Saved entries
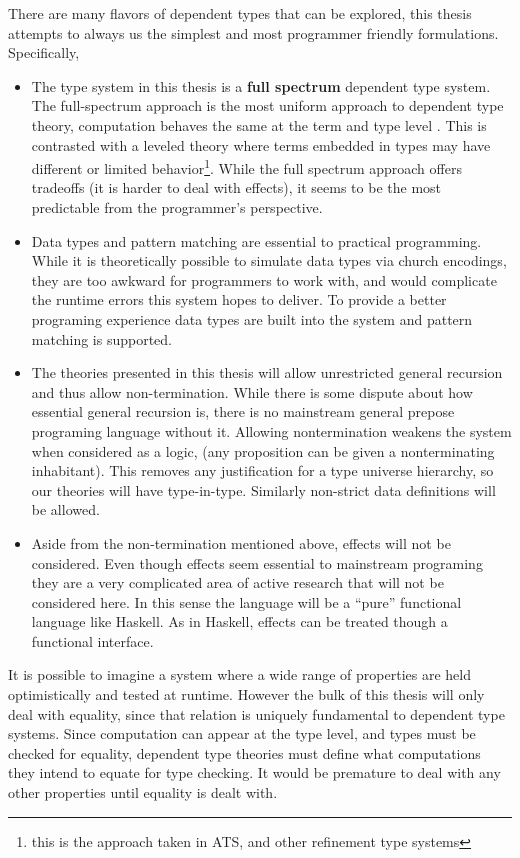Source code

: There are many flavors of dependent types that can be explored, this thesis attempts to always us the simplest and most programmer friendly formulations.
Specifically, 
\begin{itemize}
\item The type system in this thesis is a \textbf{full spectrum} dependent type system.
The full-spectrum approach is the most uniform approach to dependent type theory, computation behaves the same at the term and type level \cite{10.1145/289423.289451,norell2007towards,brady2013idris,sjoberg2012irrelevance}.
This is contrasted with a leveled theory where terms embedded in types may have different or limited behavior\footnote{this is the approach taken in ATS, and other refinement type systems}.
While the full spectrum approach offers tradeoffs (it is harder to deal with effects), it seems to be the most predictable from the programmer's perspective.
\item Data types and pattern matching are essential to practical programming.
While it is theoretically possible to simulate data types via church encodings, they are too awkward for programmers to work with, and would complicate the runtime errors this system hopes to deliver.
To provide a better programing experience data types are built into the system and pattern matching is supported.
\item The theories presented in this thesis will allow unrestricted general recursion and thus allow non-termination.
While there is some dispute about how essential general recursion is, there is no mainstream general prepose programing language without it.
Allowing nontermination weakens the system when considered as a logic, (any proposition can be given a nonterminating inhabitant).
This removes any justification for a type universe hierarchy, so our theories will have type-in-type. Similarly non-strict data definitions will be allowed.
\item Aside from the non-termination mentioned above, effects will not be considered.
Even though effects seem essential to mainstream programing they are a very complicated area of active research that will not be considered here.
In this sense the language will be a ``pure'' functional language like Haskell.
As in Haskell, effects can be treated though a functional interface.
\end{itemize}
It is possible to imagine a system where a wide range of properties are held optimistically and tested at runtime.
However the bulk of this thesis will only deal with equality, since that relation is uniquely fundamental to dependent type systems.
Since computation can appear at the type level, and types must be checked for equality, dependent type theories must define what computations they intend to equate for type checking.
It would be premature to deal with any other properties until equality is dealt with.

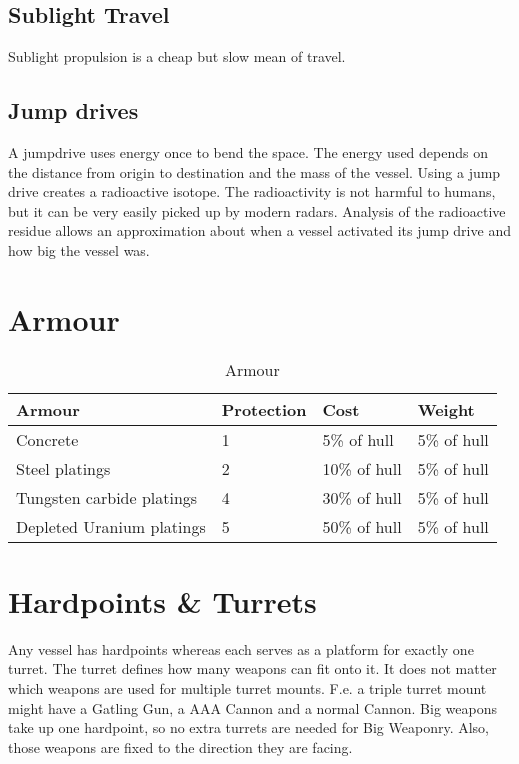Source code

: \subsection{Sublight Travel}

Sublight propulsion is a cheap but slow mean of travel.

\subsection{Jump drives}

A jumpdrive uses energy once to bend the space. The energy used depends on the distance from origin to destination and the mass of the vessel. Using a jump drive creates a radioactive isotope. The radioactivity is not harmful to humans, but it can be very easily picked up by modern radars. Analysis of the radioactive residue allows an approximation about when a vessel activated its jump drive and how big the vessel was.

\section{Armour}
\label{sec:Armour}

\begin{table}[H]
  \centering
  \caption{Armour}
  \label{tab:vessel-armour}
  \begin{tabular}{|l|l|l|l|}
    \hline
    Armour                    & Protection & Cost         & Weight      \\  \hline
    Concrete                  & 1          & 5\% of hull  & 5\% of hull \\ \hline
    Steel platings            & 2          & 10\% of hull & 5\% of hull \\ \hline
    Tungsten carbide platings & 4          & 30\% of hull & 5\% of hull \\ \hline
    Depleted Uranium platings & 5          & 50\% of hull & 5\% of hull \\ \hline
  \end{tabular}
\end{table}


\section{Hardpoints \& Turrets}
\label{sec:Hardpoints & Turrets}

Any vessel has hardpoints whereas each serves as a platform for exactly one turret. The turret defines how many weapons can fit onto it. It does not matter which weapons are used for multiple turret mounts. F.e. a triple turret mount might have a Gatling Gun, a AAA Cannon and a normal Cannon. Big weapons take up one hardpoint, so no extra turrets are needed for Big Weaponry. Also, those weapons are fixed to the direction they are facing.


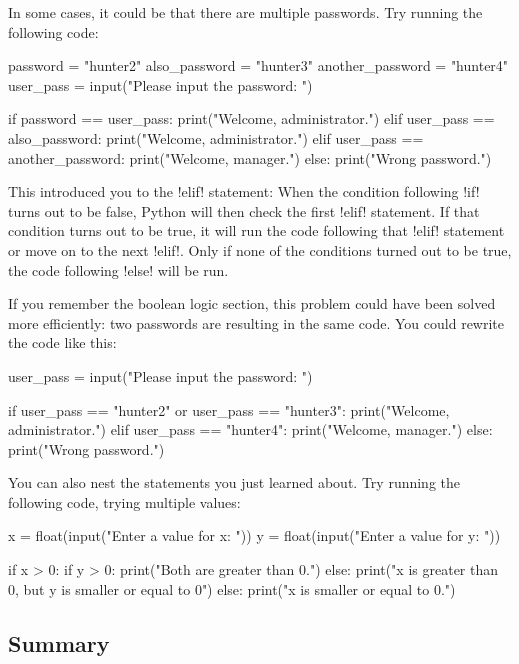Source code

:\documentclass[11pt]{cselabheader}
\begin{document}
In some cases, it could be that there are multiple passwords. Try running the
following code:

\begin{python3code}
password = "hunter2"
also_password = "hunter3"
another_password = "hunter4"
user_pass = input("Please input the password: ")

if password == user_pass:
    print("Welcome, administrator.")
elif user_pass == also_password:
    print("Welcome, administrator.")
elif user_pass == another_password:
    print("Welcome, manager.")
else:
    print("Wrong password.")
\end{python3code}

This introduced you to the \pythoninline!elif! statement: When the condition
following \pythoninline!if! turns out to be false, Python will then check the first
\pythoninline!elif! statement. If that condition turns out to be true, it will run
the code following that \pythoninline!elif! statement or move on to the next
\pythoninline!elif!. Only if none of the conditions turned out to be true, the code
following \pythoninline!else! will be run.

If you remember the boolean logic section, this problem could have been solved
more efficiently: two passwords are resulting in the same code. You could
rewrite the code like this:

\begin{python3code}
user_pass = input("Please input the password: ")

if user_pass == "hunter2" or user_pass == "hunter3":
    print("Welcome, administrator.")
elif user_pass == "hunter4":
    print("Welcome, manager.")
else:
    print("Wrong password.")
\end{python3code}

You can also nest the statements you just learned about. Try running the
following code, trying multiple values:

\begin{python3code}
x = float(input("Enter a value for x: "))
y = float(input("Enter a value for y: "))

if x > 0:
    if y > 0:
        print("Both are greater than 0.")
    else:
        print("x is greater than 0, but y is smaller or equal to 0")
else:
    print("x is smaller or equal to 0.")
\end{python3code}

\subsection{Summary}
\end{document}
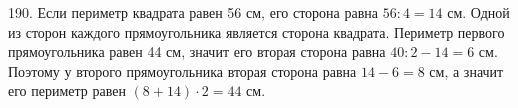 190. Если периметр квадрата равен 56 см, его сторона равна $56:4=14$ см. Одной из сторон каждого прямоугольника является сторона квадрата. Периметр первого прямоугольника равен 44 см, значит его вторая сторона равна $40:2-14=6$ см. Поэтому у второго прямоугольника вторая сторона равна $14-6=8$ см, а значит его периметр равен $(8+14)\cdot2=44$ см.\\
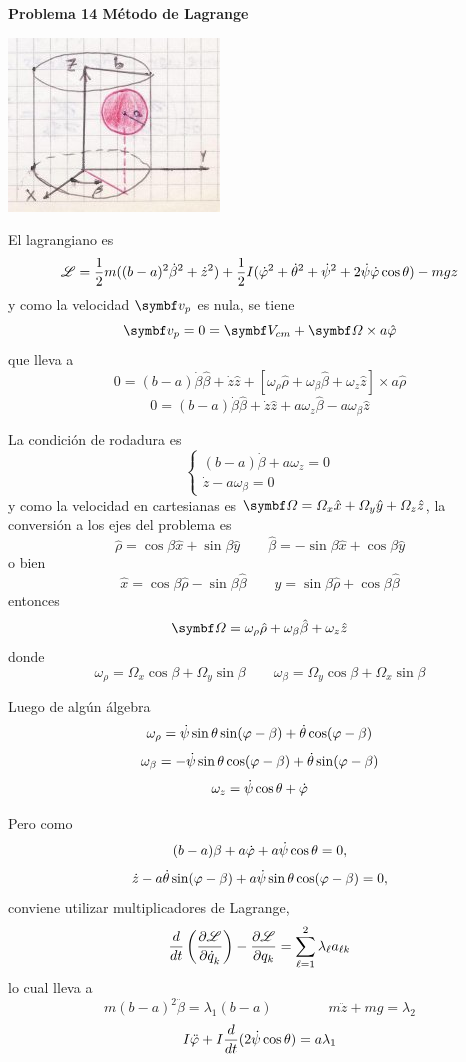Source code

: \documentclass[10pt,oneside]{CBFT_book}
\begin{document}
\begin{ejemplo}{\bf Problema 14 Método de Lagrange}

\includegraphics[scale=0.5]{images/fig_mc_lagrangebola_1.jpg}

El lagrangiano es
\[
	\mathscr{L} = \frac 1 2 m ( (b-a)^2 \dot{\beta}^2 + \dot{z}^2 ) + 
	\frac 1 2 I ( \dot{\varphi}^2 + \dot{\theta}^2 + \dot{\psi}^2 + 2 \dot{\psi} \dot{\varphi} \cos\theta ) 
	- m g z
\]
y como la velocidad $ \vb{v}_p $ es nula, se tiene 
\[
	\vb{v}_p = 0 = \vb{V}_{cm} + \vb{\Omega} \times a \hat{\vp}
\]
que lleva a
\[
	0 = (b-a)\dot{\beta}\hat{\beta} + \dot{z}\hat{z} +
	[\omega_\rho\hat{\rho} + \omega_\beta\hat{\beta} + \omega_z\hat{z} ]\times a\hat{\rho}
\]
\[
	0 = (b-a)\dot{\beta}\hat{\beta} + \dot{z}\hat{z} + a\omega_z\hat{\beta} - a\omega_\beta\hat{z} 
\]

La condición de rodadura es
\[
	\begin{cases}
	 (b-a)\dot{\beta} + a \omega_z = 0 \\
	 \dot{z} - a \omega_\beta = 0
	\end{cases}
\]
y como la velocidad en cartesianas es $ \vb{\Omega} = \Omega_x \hat{x} + \Omega_y \hat{y} + \Omega_z \hat{z} $,
la conversión a los ejes del problema es
\[
	\hat{\rho} = \cos \beta \hat{x} + \sin \beta \hat{y} \qquad 
	\hat{\beta} = -\sin \beta \hat{x} + \cos \beta \hat{y}
\]
o bien
\[
	\hat{x} = \cos \beta \hat{\rho} - \sin \beta \hat{\beta} \qquad 
	\hat{y} = \sin \beta \hat{\rho} + \cos \beta \hat{\beta}
\]
entonces
\[
	\vb{\Omega} = \omega_\rho \hat{\rho} + \omega_\beta \hat{\beta} + \omega_z \hat{z}
\]
donde 
\[
	\omega_\rho = \Omega_x \cos\beta + \Omega_y \sin\beta \qquad 
	\omega_\beta = \Omega_y \cos\beta + \Omega_x \sin\beta 
\]

Luego de algún álgebra
\[
	\omega_\rho = \dot{\psi} \sin\theta \sin(\varphi-\beta) + \dot{\theta} \cos(\varphi-\beta)
\]
\[
	\omega_\beta = -\dot{\psi} \sin\theta \cos(\varphi-\beta) + \dot{\theta} \sin(\varphi-\beta)
\]
\[
	\omega_z = \dot{\psi} \cos\theta + \dot{\varphi}
\]

Pero como
\[
	(b-a) \beta + a \dot{\varphi} + a \dot{\psi} \cos\theta = 0 ,
\]
\[
	\dot{z} -a \dot{\theta} \sin(\varphi-\beta) + a\dot{\psi}\sin\theta\cos(\varphi -\beta) = 0,
\]
conviene utilizar multiplicadores de Lagrange,
\[
	\frac{d^{\hspace{-0.05em}} {}}{d {t}^{\hspace{-0.05em}}}\left( \frac{\partial^{\hspace{-0.05em}} {\mathscr{L}}}{\partial {\dot{q}_k}^{\hspace{-0.05em}}} \right) - \frac{\partial^{\hspace{-0.05em}} {\mathscr{L}}}{\partial {q_k}^{\hspace{-0.05em}}} = \sum_{\ell=1}^2 \lambda_\ell a_{\ell k}
\]
lo cual lleva a 
\[
	m(b-a)^2 \ddot{\beta} = \lambda_1 (b-a) \qquad \qquad 
	m \ddot{z} + m g = \lambda_2
\]
\[
	I \ddot{\varphi} + I \frac{d^{\hspace{-0.05em}} {}}{d {t}^{\hspace{-0.05em}}}( 2 \dot{\psi} \cos\theta ) = a \lambda_1
\]


\end{ejemplo}
\end{document}

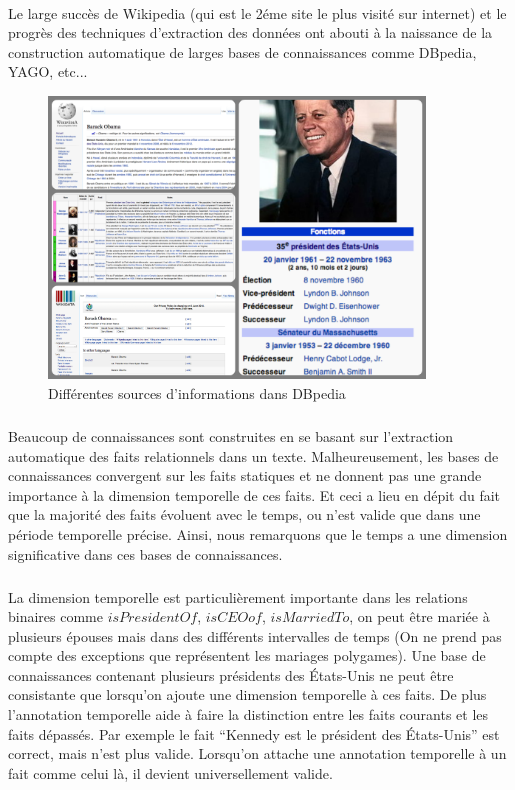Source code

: \documentclass[12pt,a4	]{report}
\begin{document}
\paragraph{}
Le large succès de Wikipedia (qui est le 2éme site le plus visité sur internet) et le progrès des techniques d’extraction des données ont abouti à la naissance de la construction automatique  de larges bases de connaissances comme DBpedia, YAGO, etc...
\begin{figure}[H]
\centering
\includegraphics[width=10cm]{Sources.png}
\caption{Différentes sources d'informations dans DBpedia}
\end{figure}
\subparagraph{}
Beaucoup de connaissances sont construites en se basant sur l’extraction automatique des faits relationnels dans un texte.
Malheureusement, les bases de connaissances convergent sur les faits statiques et ne donnent pas une grande importance à la dimension temporelle de ces faits.
Et ceci a lieu en dépit du fait que la majorité des faits évoluent avec le temps, ou n'est valide que dans une période temporelle précise. Ainsi, nous remarquons que le temps a une dimension significative dans ces bases de connaissances.
\subparagraph{}
La dimension temporelle est particulièrement importante dans les relations binaires comme $isPresidentOf$, $isCEOof$, $isMarriedTo$, on peut être mariée à plusieurs épouses mais dans des différents intervalles de temps (On ne prend pas compte des exceptions que représentent les mariages polygames).
Une base de connaissances contenant plusieurs présidents des États-Unis ne peut être consistante que lorsqu’on ajoute une dimension temporelle à ces faits. De plus l’annotation temporelle aide à faire la distinction entre les faits courants et les faits dépassés.
Par exemple le fait ``Kennedy est le président des États-Unis'' est correct, mais n'est plus valide.
Lorsqu’on attache une annotation temporelle à un fait comme celui là, il devient universellement valide.
\end{document}
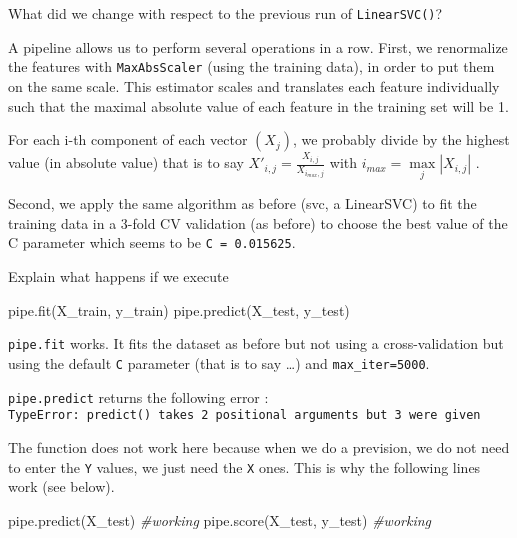\documentclass[10pt,a4paper]{article}
\newenvironment{Shaded}{\begin{snugshade}}{\end{snugshade}}
\newcommand{\CommentTok}[1]{\textcolor[rgb]{0.56,0.35,0.01}{\textit{#1}}}
\newcommand{\NormalTok}[1]{#1}
\theoremstyle{break}
\begin{document}
\begin{tcolorbox}

What did we change with respect to the previous run of \texttt{LinearSVC()}?

\end{tcolorbox}

A pipeline allows us to perform several operations in a row. First, we renormalize the features with \texttt{MaxAbsScaler} (using the training data), in order to put them on the same scale.
This estimator scales and translates each feature individually such that the maximal absolute value of each feature in the training set will be 1.

For each i-th component of each vector \((X_j)\), we probably divide by the highest value (in absolute value) that is to say \(X'_{i,j}=\frac{X_{i,j}}{X_{i_{max},j}}\) with \(i_{max}= \underset{j}{\max}|X_{i,j}|\) .

Second, we apply the same algorithm as before (svc, a LinearSVC) to fit the training data in a 3-fold CV validation (as before) to choose the best value of the C parameter which seems to be \texttt{C\ =\ 0.015625}.

\begin{tcolorbox}

Explain what happens if we execute

\begin{Shaded}
\begin{Highlighting}[]
\NormalTok{    pipe.fit(X_train, y_train)}
\NormalTok{    pipe.predict(X_test, y_test)}
\end{Highlighting}
\end{Shaded}

\end{tcolorbox}

\texttt{pipe.fit} works. It fits the dataset as before but not using a cross-validation but using the default \texttt{C} parameter (that is to say \ldots{}) and \texttt{max\_iter=5000}.

\texttt{pipe.predict} returns the following error : \texttt{TypeError:\ predict()\ takes\ 2\ positional\ arguments\ but\ 3\ were\ given}

The function does not work here because when we do a prevision, we do not need to enter the \texttt{Y} values, we just need the \texttt{X} ones.
This is why the following lines work (see below).

\begin{Shaded}
\begin{Highlighting}[]
\NormalTok{    pipe.predict(X_test) }\CommentTok{#working}
\NormalTok{    pipe.score(X_test, y_test)  }\CommentTok{#working}
\end{Highlighting}
\end{Shaded}
\end{document}
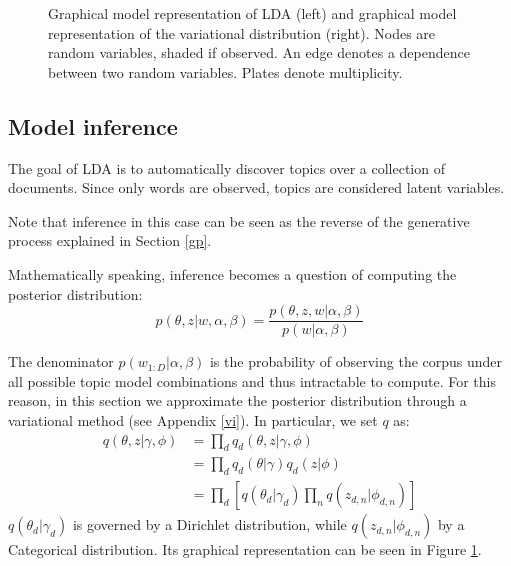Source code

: \begin{figure}[ht]
    \centering
    \caption{Graphical model representation of LDA (left) and graphical model representation of the variational distribution (right). Nodes are random variables, shaded if observed. An edge denotes a dependence between two random variables. Plates denote multiplicity.}
    \label{fig:lda}
\end{figure}

\subsection{Model inference} \label{modelinference}
The goal of LDA is to automatically discover topics over a collection of documents.
Since only words are observed, topics are considered latent variables.

Note that inference in this case can be seen as the reverse of the generative process explained in Section \ref{gp}.

Mathematically speaking, inference becomes a question of computing the posterior distribution:
\[ p(\theta, z | w, \alpha, \beta) = \frac{p(\theta, z, w | \alpha, \beta)}{p(w| \alpha, \beta)} \]

The denominator $p(w_{1:D} | \alpha, \beta)$ is the probability of observing the corpus under all possible topic model combinations
and thus intractable to compute.
For this reason, in this section we approximate the posterior distribution through a variational method
(see Appendix \ref{vi}).
In particular, we set $q$ as:
\begin{equation*}
    \begin{split}
        q(\theta, z | \gamma, \phi) & = \prod_d q_d(\theta, z | \gamma, \phi) \\
        & = \prod_d q_d(\theta | \gamma) q_d(z | \phi) \\
        & = \prod_d [q(\theta_d | \gamma_d) \prod_n q(z_{d,n} | \phi_{d,n})]
    \end{split}
\end{equation*}
$q(\theta_d | \gamma_d)$ is governed by a Dirichlet distribution, while $q(z_{d,n} | \phi_{d,n})$ by a Categorical distribution.
Its graphical representation can be seen in Figure \ref{fig:lda}.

#### [WORK INSTRUCTION]
Output the lines of the data exactly, starting at the first and ending with the line that has "The full-spectrum approach". Pictures are not part of it.

#### [ANSWER SECTION]
Source code

: There are many flavors of dependent types that can be explored, this thesis attempts to always us the simplest and most programmer friendly formulations.
Specifically, 
\begin{itemize}
\item The type system in this thesis is a \textbf{full spectrum} dependent type system.
The full-spectrum approach is the most uniform approach to dependent type theory, computation behaves the same at the term and type level \cite{10.1145/289423.289451,norell2007towards,brady2013idris,sjoberg2012irrelevance}.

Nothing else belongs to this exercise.